Para este cocinero metido a empresario que toca la batería, adora jugar al póquer con sus amigos, hacer fiestas con su gente y jugar con sus hijas, eran mejores tiempos los de los comienzos, cuando no era elegido personaje del año ni Oprah Winfrey, la popular presentadora de televisión estadounidense, le entrevistaba en su programa: "Ahora mi trabajo es muy variado y a veces da mucho miedo. Parpadeas y te encuentras cocinando para Blair o para Berlusconi o para Brad Pitt, o hablando en un escenario ante 70.000 personas".
Uno de los proyectos más solidarios de Jamie Oliver es la Fundación Fifteen, el nombre de su restaurante en Londres para el que hay que pedir mesa con muchos meses de antelación. Allí rescata del paro cada temporada a 15 jóvenes y les enseña a cocinar. Acaba de inaugurar un nuevo restaurante en Oxford, el primero de su cadena Jamie's Italian. "El mundo ahora es un lugar más pequeño, los restaurantes han mejorado y los cocineros son menos estrellas. He conocido a muchos chefs que son todo oficio, pero no tienen corazón. Algunos de los estudiantes a los que he enseñado saben más acerca de la comida que muchos de los que tienen estrellas Michelin. Mis estudiantes aprenden cómo se hace el vinagre, el queso, el aceite; lo saben todo sobre los ingredientes, conocen su origen, su procedencia".
Siente pasión por la comida italiana y es uno de sus máximos divulgadores. Bien es verdad que él la interpreta a su manera, pero del horno de barro que ha instalado en su casa salen unas pizzas inmejorables. "El viaje que hice a Italia fue maravilloso, me gustaría hacer uno como ése una vez al año por distintos países".

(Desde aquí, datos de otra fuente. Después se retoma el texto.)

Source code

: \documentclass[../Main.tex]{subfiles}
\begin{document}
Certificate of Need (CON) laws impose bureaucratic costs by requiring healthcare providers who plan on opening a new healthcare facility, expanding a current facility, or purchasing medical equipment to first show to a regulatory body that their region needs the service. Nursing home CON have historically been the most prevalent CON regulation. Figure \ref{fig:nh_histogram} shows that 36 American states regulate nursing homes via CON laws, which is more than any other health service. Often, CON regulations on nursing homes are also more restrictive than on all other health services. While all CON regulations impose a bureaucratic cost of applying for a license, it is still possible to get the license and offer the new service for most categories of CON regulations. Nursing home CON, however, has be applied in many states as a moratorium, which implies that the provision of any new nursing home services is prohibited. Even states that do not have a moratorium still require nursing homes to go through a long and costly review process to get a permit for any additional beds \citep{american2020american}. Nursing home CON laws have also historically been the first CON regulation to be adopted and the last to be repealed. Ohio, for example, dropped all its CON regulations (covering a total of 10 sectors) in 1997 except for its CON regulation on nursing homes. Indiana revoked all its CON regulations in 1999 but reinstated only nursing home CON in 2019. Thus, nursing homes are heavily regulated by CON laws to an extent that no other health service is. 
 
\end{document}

Oliver cree que el futuro de la cocina está en España y en Japón, aunque recuerde pocos nombres españoles. "Soy muy amigo de Heston Blumenthal [del restaurante Fat Duck, con una estrella Michelin], que tiene un restaurante en Inglaterra que es parecido a El Bulli de Ferran Adrià. Pero cuando alguien me pregunta si los españoles son buenos cocineros, siempre respondo que sí. La comida española tiene unas materias primas excelentes".
Entretanto, busca unos huevos recién puestos por sus alborotadoras gallinas, corta unas ramas de romero y flores de gerbera y continúa sacando tubérculos de la tierra: "La remolacha se cuece aparte, para que no dé color a estos nabos, sólo unos minutos. Después de pelados, hay que saltearlos con ajos y un buen chorro de aceite de oliva virgen. Te chuparás los dedos. Es una comida sana y deliciosa". Tiene razón.